🤖 AI Summary
This work addresses the challenge that existing models struggle to interpret the position, motion, and directional changes of sound sources from dynamic binaural audio and reason accordingly. To overcome this limitation, the authors propose a motion-centric spatial audio augmentation framework that generates diverse training data through motion synthesis and incorporates a chain-of-thought–inspired fine-tuning mechanism to support intermediate reasoning steps, enabling end-to-end audio–language joint modeling. Key innovations include a motion-guided data augmentation strategy, a query-conditioned sound source separation module, and the co-optimization of an audio grounding model (AGM) with explicit reasoning pathways. Experiments demonstrate that integrating ground-truth masks into the reasoning process improves accuracy by 5.1% on single-event question answering tasks, confirming the synergistic benefit of explicit reasoning for both sound source separation and dynamic auditory understanding.
📝 Abstract
Spatial audio understanding aims to enable machines to interpret complex auditory scenes, particularly when sound sources move over time. In this work, we study Spatial Audio Question Answering (Spatial AQA) with a focus on movement reasoning, where a model must infer object motion, position, and directional changes directly from stereo audio.
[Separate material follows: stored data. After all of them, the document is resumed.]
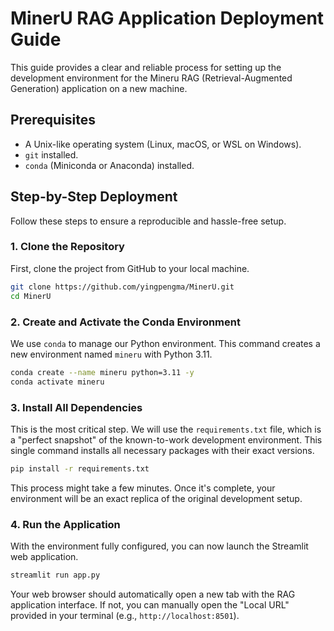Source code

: # MinerU RAG Application Deployment Guide

This guide provides a clear and reliable process for setting up the development environment for the Mineru RAG (Retrieval-Augmented Generation) application on a new machine.

## Prerequisites

- A Unix-like operating system (Linux, macOS, or WSL on Windows).
- `git` installed.
- `conda` (Miniconda or Anaconda) installed.

## Step-by-Step Deployment

Follow these steps to ensure a reproducible and hassle-free setup.

### 1. Clone the Repository

First, clone the project from GitHub to your local machine.

```bash
git clone https://github.com/yingpengma/MinerU.git
cd MinerU
```

### 2. Create and Activate the Conda Environment

We use `conda` to manage our Python environment. This command creates a new environment named `mineru` with Python 3.11.

```bash
conda create --name mineru python=3.11 -y
conda activate mineru
```

### 3. Install All Dependencies

This is the most critical step. We will use the `requirements.txt` file, which is a "perfect snapshot" of the known-to-work development environment. This single command installs all necessary packages with their exact versions.

```bash
pip install -r requirements.txt
```

This process might take a few minutes. Once it's complete, your environment will be an exact replica of the original development setup.

### 4. Run the Application

With the environment fully configured, you can now launch the Streamlit web application.

```bash
streamlit run app.py
```

Your web browser should automatically open a new tab with the RAG application interface. If not, you can manually open the "Local URL" provided in your terminal (e.g., `http://localhost:8501`).
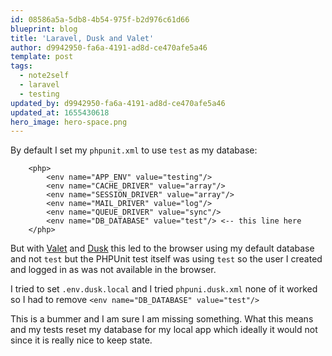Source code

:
 ```yaml
---
id: 08586a5a-5db8-4b54-975f-b2d976c61d66
blueprint: blog
title: 'Laravel, Dusk and Valet'
author: d9942950-fa6a-4191-ad8d-ce470afe5a46
template: post
tags:
  - note2self
  - laravel
  - testing
updated_by: d9942950-fa6a-4191-ad8d-ce470afe5a46
updated_at: 1655430618
hero_image: hero-space.png
---
```

By default I set my `phpunit.xml` to use `test` as my database:

```
    <php>
        <env name="APP_ENV" value="testing"/>
        <env name="CACHE_DRIVER" value="array"/>
        <env name="SESSION_DRIVER" value="array"/>
        <env name="MAIL_DRIVER" value="log"/>
        <env name="QUEUE_DRIVER" value="sync"/>
        <env name="DB_DATABASE" value="test"/> <-- this line here 
    </php>
```

But with [Valet](https://laravel.com/docs/5.5/valet) and [Dusk](https://laravel.com/docs/5.5/dusk) this led to the browser using my default database and not `test`
but the PHPUnit test itself was using `test` so the user I created and logged in as was not available in the browser.

I tried to set `.env.dusk.local` and I tried `phpuni.dusk.xml` none of it worked so I had to remove `<env name="DB_DATABASE" value="test"/>`

This is a bummer and I am sure I am missing something. What this means and my tests reset my database for my local app which ideally it would not since it is really nice to keep state.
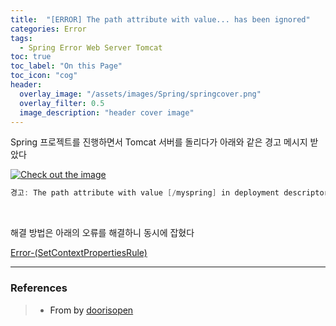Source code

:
 ```yaml
---
title:  "[ERROR] The path attribute with value... has been ignored"
categories: Error
tags:
  - Spring Error Web Server Tomcat
toc: true
toc_label: "On this Page"
toc_icon: "cog"
header:
  overlay_image: "/assets/images/Spring/springcover.png"
  overlay_filter: 0.5
  image_description: "header cover image"
---
```



Spring 프로젝트를 진행하면서 Tomcat 서버를 돌리다가 아래와 같은 경고 메시지 받았다 <br />

<a href="{{ site.error_img }}/spring_error2.JPG" data-lightbox="falcon9-large" data-title="Check out the image">
  <img src="{{ site.error_img }}/spring_error2.JPG" title="Check out the image">
</a>

<br />

``` java
경고: The path attribute with value [/myspring] in deployment descriptor[C:\spring-tool-suite-4-4.1.2.RELEASE-e4.10.0-win32.win32.x86_64\workspace\.metadata\.plugins\org.eclipse.wst.server.core\tmp2\conf\Catalina\localhost\myspring.xml] has been ignored
```
<br />

해결 방법은 아래의 오류를 해결하니 동시에 잡혔다 <br />

<a href="https://doorisopen.github.io/error/2019/08/20/Error-(SetContextPropertiesRule).html">Error-(SetContextPropertiesRule)<a>

<hr />

### References
> * From by [doorisopen](https://doorisopen.github.io/)
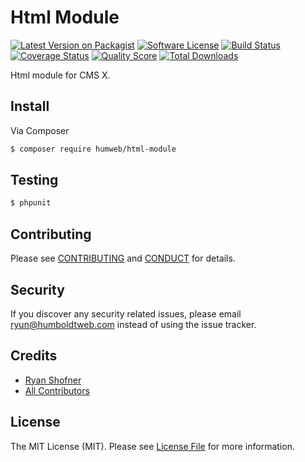 # Html Module

[![Latest Version on Packagist][ico-version]][link-packagist]
[![Software License][ico-license]](LICENSE.md)
[![Build Status][ico-travis]][link-travis]
[![Coverage Status][ico-scrutinizer]][link-scrutinizer]
[![Quality Score][ico-code-quality]][link-code-quality]
[![Total Downloads][ico-downloads]][link-downloads]

Html module for CMS X.

## Install

Via Composer

``` bash
$ composer require humweb/html-module
```

## Testing

``` bash
$ phpunit
```

## Contributing

Please see [CONTRIBUTING](.github/CONTRIBUTING.md) and [CONDUCT](CONDUCT.md) for details.

## Security

If you discover any security related issues, please email ryun@humboldtweb.com instead of using the issue tracker.

## Credits

- [Ryan Shofner][link-author]
- [All Contributors][link-contributors]

## License

The MIT License (MIT). Please see [License File](LICENSE.md) for more information.

[ico-version]: https://img.shields.io/packagist/v/humweb/html-module.svg?style=flat-square
[ico-license]: https://img.shields.io/badge/license-MIT-brightgreen.svg?style=flat-square
[ico-travis]: https://img.shields.io/travis/humweb/html-module/master.svg?style=flat-square
[ico-scrutinizer]: https://img.shields.io/scrutinizer/coverage/g/humweb/html-module.svg?style=flat-square
[ico-code-quality]: https://img.shields.io/scrutinizer/g/humweb/html-module.svg?style=flat-square
[ico-downloads]: https://img.shields.io/packagist/dt/humweb/html-module.svg?style=flat-square

[link-packagist]: https://packagist.org/packages/humweb/html-module
[link-travis]: https://travis-ci.org/humweb/html-module
[link-scrutinizer]: https://scrutinizer-ci.com/g/humweb/html-module/code-structure
[link-code-quality]: https://scrutinizer-ci.com/g/humweb/html-module
[link-downloads]: https://packagist.org/packages/humweb/html-module
[link-author]: https://github.com/ryun
[link-contributors]: ../../contributors
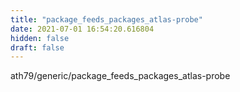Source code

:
 ```yaml
---
title: "package_feeds_packages_atlas-probe"
date: 2021-07-01 16:54:20.616804
hidden: false
draft: false
---
```


ath79/generic/package_feeds_packages_atlas-probe

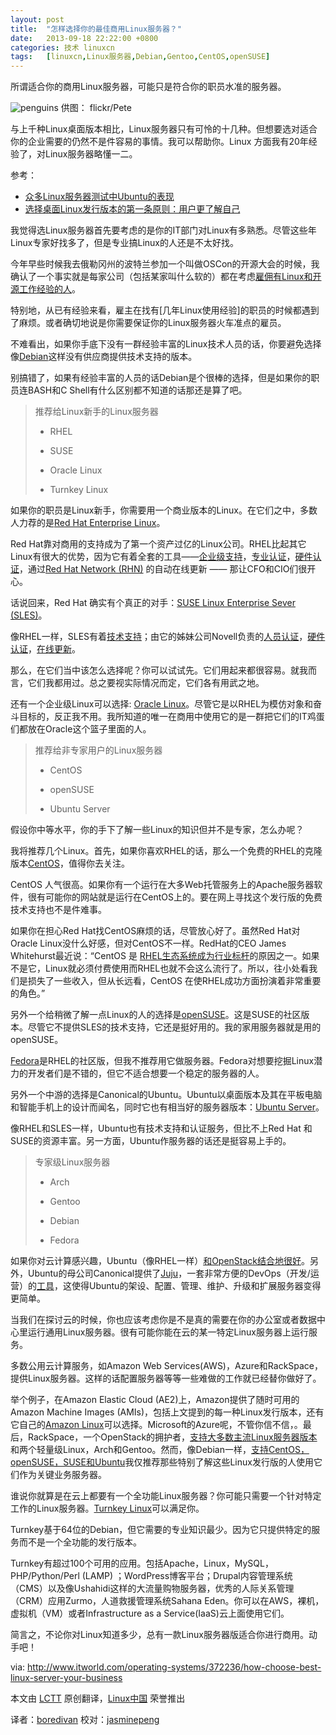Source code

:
 ```yaml
---
layout: post
title:	"怎样选择你的最佳商用Linux服务器？"
date:	2013-09-18 22:22:00 +0800 
categories:	技术 linuxcn 
tags:	[linuxcn,Linux服务器,Debian,Gentoo,CentOS,openSUSE]
---
```



所谓适合你的商用Linux服务器，可能只是符合你的职员水准的服务器。


![penguins](/Asserts/Images//attachment/album/201309/18/110656w2m6k2hbofo5smmh.jpg)
供图： flickr/Pete



与上千种Linux桌面版本相比，Linux服务器只有可怜的十几种。但想要选对适合你的企业需要的仍然不是件容易的事情。我可以帮助你。Linux 方面我有20年经验了，对Linux服务器略懂一二。


参考：


* [众多Linux服务器测试中Ubuntu的表现](http://www.itworld.com/slideshow/119061/ubuntu-impresses-test-linux-servers-372374)
* [选择桌面Linux发行版本的第一条原则：用户更了解自己](http://www.itworld.com/operating-systems/370104/first-rule-choosing-desktop-linux-distribution-user-know-thyself)


我觉得选Linux服务器首先要考虑的是你的IT部门对Linux有多熟悉。尽管这些年Linux专家好找多了，但是专业搞Linux的人还是不太好找。


今年早些时候我去俄勒冈州的波特兰参加一个叫做OSCon的开源大会的时候，我确认了一个事实就是每家公司（包括某家叫什么软的）都在考虑[雇佣有Linux和开源工作经验的人](http://blog.smartbear.com/open-source/yes-open-source-jobs-are-hot-and-we-have-stats-to-prove-it/)。


特别地，从已有经验来看，雇主在找有[几年Linux使用经验]的职员的时候都遇到了麻烦。或者确切地说是你需要保证你的Linux服务器火车准点的雇员。


不难看出，如果你手底下没有一群经验丰富的Linux技术人员的话，你要避免选择像[Debian](http://www.debian.org/)这样没有供应商提供技术支持的版本。


别搞错了，如果有经验丰富的人员的话Debian是个很棒的选择，但是如果你的职员连BASH和C Shell有什么区别都不知道的话那还是算了吧。



> 
> 推荐给Linux新手的Linux服务器
> 
> 
> - RHEL
> 
> 
> - SUSE
> 
> 
> - Oracle Linux
> 
> 
> - Turnkey Linux
> 
> 
> 


如果你的职员是Linux新手，你需要用一个商业版本的Linux。在它们之中，多数人力荐的是[Red Hat Enterprise Linux](http://www.redhat.com/products/enterprise-linux/)。


Red Hat靠对商用的支持成为了第一个资产过亿的Linux公司。RHEL比起其它Linux有很大的优势，因为它有着全套的工具——[企业级支持](http://www.redhat.com/support/)，[专业认证](http://www.redhat.com/training/certifications/)，[硬件认证](http://www.redhat.com/rhel/compatibility/hardware/)，通过[Red Hat Network (RHN)](https://access.redhat.com/subscriptions/rhntransition/) 的自动在线更新 —— 那让CFO和CIO们很开心。


话说回来，Red Hat 确实有个真正的对手：[SUSE Linux Enterprise Sever (SLES)](https://www.suse.com/products/server/)。


像RHEL一样，SLES有着[技术支持](https://www.suse.com/products/expandedsupport/)；由它的姊妹公司Novell负责的[人员认证](http://www.novell.com/training/certinfo/clp/)，[硬件认证](https://www.suse.com/partners/ihv/yes/)，[在线更新](https://www.suse.com/products/register.html)。


那么，在它们当中该怎么选择呢？你可以试试先。它们用起来都很容易。就我而言，它们我都用过。总之要视实际情况而定，它们各有用武之地。


还有一个企业级Linux可以选择: [Oracle Linux](http://www.oracle.com/us/technologies/linux/overview/index.html)。尽管它是以RHEL为模仿对象和奋斗目标的，反正我不用。我所知道的唯一在商用中使用它的是一群把它们的IT鸡蛋们都放在Oracle这个篮子里面的人。



> 
> 推荐给非专家用户的Linux服务器
> 
> 
> - CentOS
> 
> 
> - openSUSE
> 
> 
> - Ubuntu Server
> 
> 
> 


假设你中等水平，你的手下了解一些Linux的知识但并不是专家，怎么办呢？


我将推荐几个Linux。首先，如果你喜欢RHEL的话，那么一个免费的RHEL的克隆版本[CentOS](http://www.centos.org/)，值得你去关注。


CentOS 人气很高。如果你有一个运行在大多Web托管服务上的Apache服务器软件，很有可能你的网站就是运行在CentOS上的。要在网上寻找这个发行版的免费技术支持也不是件难事。


如果你在担心Red Hat找CentOS麻烦的话，尽管放心好了。虽然Red Hat对Oracle Linux没什么好感，但对CentOS不一样。RedHat的CEO James Whitehurst最近说：“CentOS 是 [RHEL生态系统成为行业标杆](http://readwrite.com/2013/08/13/red-hat-ceo-centos-open-source)的原因之一。如果不是它，Linux就必须付费使用而RHEL也就不会这么流行了。所以，往小处看我们是损失了一些收入，但从长远看，CentOS 在使RHEL成功方面扮演着非常重要的角色。”


另外一个给稍微了解一点Linux的人的选择是[openSUSE](http://www.opensuse.org/en/)。这是SUSE的社区版本。尽管它不提供SLES的技术支持，它还是挺好用的。我的家用服务器就是用的openSUSE。


[Fedora](http://fedoraproject.org/)是RHEL的社区版，但我不推荐用它做服务器。Fedora对想要挖掘Linux潜力的开发者们是不错的，但它不适合想要一个稳定的服务器的人。


另外一个中游的选择是Canonical的Ubuntu。Ubuntu以桌面版本及其在平板电脑和智能手机上的设计而闻名，同时它也有相当好的服务器版本：[Ubuntu Server](http://www.ubuntu.com/server)。


像RHEL和SLES一样，Ubuntu也有技术支持和认证服务，但比不上Red Hat 和SUSE的资源丰富。另一方面，Ubuntu作服务器的话还是挺容易上手的。



> 
> 专家级Linux服务器
> 
> 
> - Arch
> 
> 
> - Gentoo
> 
> 
> - Debian
> 
> 
> - Fedora
> 
> 
> 


如果你对云计算感兴趣，Ubuntu（像RHEL一样）[和OpenStack结合地很好](http://www.ubuntu.com/cloud/build-a-cloud)。另外，Ubuntu的母公司Canonical提供了[Juju](https://juju.ubuntu.com/)，一套非常方便的DevOps（开发/运营）的[工具](https://community.csc.com/community/cio-engage/blog/2013/08/25/beyond-chef-and-puppet-ubuntu-juju)，这使得Ubuntu的架设、配置、管理、维护、升级和扩展服务器变得更简单。


当我们在探讨云的时候，你也应该考虑你是不是真的需要在你的办公室或者数据中心里运行通用Linux服务器。很有可能你能在云的某一特定Linux服务器上运行服务。


多数公用云计算服务，如Amazon Web Services(AWS)，Azure和RackSpace，提供Linux服务器。这样的话配置服务器等等一些难做的工作就已经替你做好了。


举个例子，在Amazon Elastic Cloud (AE2)上，Amazon提供了随时可用的Amazon Machine Images (AMIs)，包括上文提到的每一种Linux发行版本，还有它自己的[Amazon Linux](https://aws.amazon.com/marketplace/pp/B00635Y2IW/ref=mkt_ste_ec2_amznlinux)可以选择。Microsoft的Azure呢，不管你信不信，。最后，RackSpace，一个OpenStack的拥护者，[支持大多数主流Linux服务器版本](http://www.rackspace.com/knowledge_center/article/choosing-a-linux-distribution)和两个轻量级Linux，Arch和Gentoo。然而，像Debian一样，[支持CentOS，openSUSE，SUSE和Ubuntu](http://www.windowsazure.com/en-us/manage/linux/other-resources/endorsed-distributions/)我仅推荐那些特别了解这些Linux发行版的人使用它们作为关键业务服务器。


谁说你就算是在云上都要有一个全功能Linux服务器？你可能只需要一个针对特定工作的Linux服务器。[Turnkey Linux](http://www.turnkeylinux.org/)可以满足你。


Turnkey基于64位的Debian，但它需要的专业知识最少。因为它只提供特定的服务而不是一个全功能的发行版本。


Turnkey有超过100个可用的应用。包括Apache，Linux，MySQL，PHP/Python/Perl (LAMP) ；WordPress博客平台；Drupal内容管理系统（CMS）以及像Ushahidi这样的大流量购物服务器，优秀的人际关系管理（CRM）应用Zurmo，人道救援管理系统Sahana Eden。你可以在AWS，裸机，虚拟机（VM）或者Infrastructure as a Service(IaaS)云上面使用它们。


简言之，不论你对Linux知道多少，总有一款Linux服务器版适合你进行商用。动手吧！


 


 


via: <http://www.itworld.com/operating-systems/372236/how-choose-best-linux-server-your-business>


本文由 [LCTT](https://github.com/LCTT/TranslateProject) 原创翻译，[Linux中国](http://linux.cn/portal.php) 荣誉推出


译者：[boredivan](http://linux.cn/space/boredivan) 校对：[jasminepeng](http://linux.cn/space/jasminepeng)
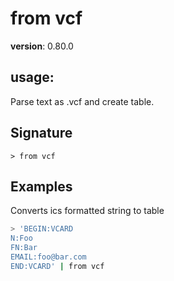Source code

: # from vcf

**version**: 0.80.0

## **usage**:

Parse text as .vcf and create table.

## Signature

`> from vcf `

## Examples

Converts ics formatted string to table

```bash
> 'BEGIN:VCARD
N:Foo
FN:Bar
EMAIL:foo@bar.com
END:VCARD' | from vcf
```
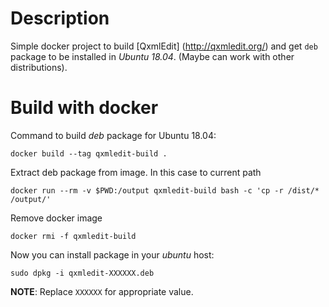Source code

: # Description

Simple docker project to build [QxmlEdit] (http://qxmledit.org/) and get `deb`
package to be installed in _Ubuntu 18.04_. (Maybe can work with other
distributions).

# Build with docker

Command to build _deb_ package for Ubuntu 18.04:

```
docker build --tag qxmledit-build .
```

Extract deb package from image. In this case to current path

```
docker run --rm -v $PWD:/output qxmledit-build bash -c 'cp -r /dist/* /output/'
```

Remove docker image

```
docker rmi -f qxmledit-build
```

Now you can install package in your _ubuntu_ host:

```
sudo dpkg -i qxmledit-XXXXXX.deb
```

**NOTE**: Replace `XXXXXX` for appropriate value.
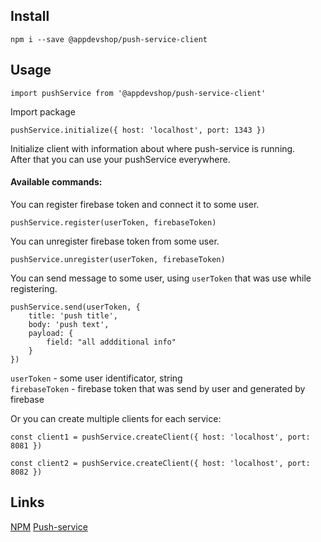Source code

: ## Install
``` npm i --save @appdevshop/push-service-client ```
## Usage
``` 
import pushService from '@appdevshop/push-service-client'
```  
Import package  
```
pushService.initialize({ host: 'localhost', port: 1343 }) 
```  
Initialize client with information about where push-service is running.  
After that you can use your pushService everywhere.  
#### Available commands:
You can register firebase token and connect it to some user.  
``` 
pushService.register(userToken, firebaseToken)
```  
You can unregister firebase token from some user.  
```  
pushService.unregister(userToken, firebaseToken)
```  
You can send message to some user, using ``` userToken ``` that was use while registering.
``` 
pushService.send(userToken, {
    title: 'push title',
    body: 'push text',
    payload: {
        field: "all addditional info"
    }
})
``` 
``` userToken ``` - some user identificator, string  
``` firebaseToken ``` - firebase token that was send by user and generated by firebase  
  
Or you can create multiple clients for each service:  

```
const client1 = pushService.createClient({ host: 'localhost', port: 8081 })
```  
```
const client2 = pushService.createClient({ host: 'localhost', port: 8082 })
```   

## Links
[NPM](https://www.npmjs.com/package/@appdevshop/push-service-client)
[Push-service](https://github.com/AppDevelopmentShop/push-service)
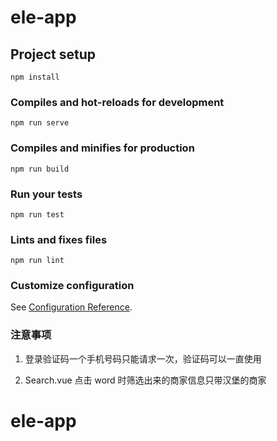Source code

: # ele-app

## Project setup

```
npm install
```

### Compiles and hot-reloads for development

```
npm run serve
```

### Compiles and minifies for production

```
npm run build
```

### Run your tests

```
npm run test
```

### Lints and fixes files

```
npm run lint
```

### Customize configuration

See [Configuration Reference](https://cli.vuejs.org/config/).

### 注意事项

1. 登录验证码一个手机号码只能请求一次，验证码可以一直使用

2. Search.vue 点击 word 时筛选出来的商家信息只带汉堡的商家
# ele-app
First, we introduce a movement-centric spatial audio augmentation framework that synthesizes diverse motion patterns from isolated mono audio events, enabling controlled and scalable training data generation. Second, we propose an end-to-end multimodal finetuning approach with a thinking mode, which allows audio-language models to produce explicit intermediate reasoning steps before predicting an answer. Third, we investigate the impact of query-conditioned source separation as a preprocessing stage and compare three inference regimes: no masking, an audio grounding model (AGM), and ground-truth masks. Our results show that reasoning amplifies the benefits of source separation, with thinking mode showing significant improvement of +5.1% when a single event is present in the question. These findings highlight the interplay between movement modeling, reasoning, and separation quality, offering new insights for advancing spatial audio understanding.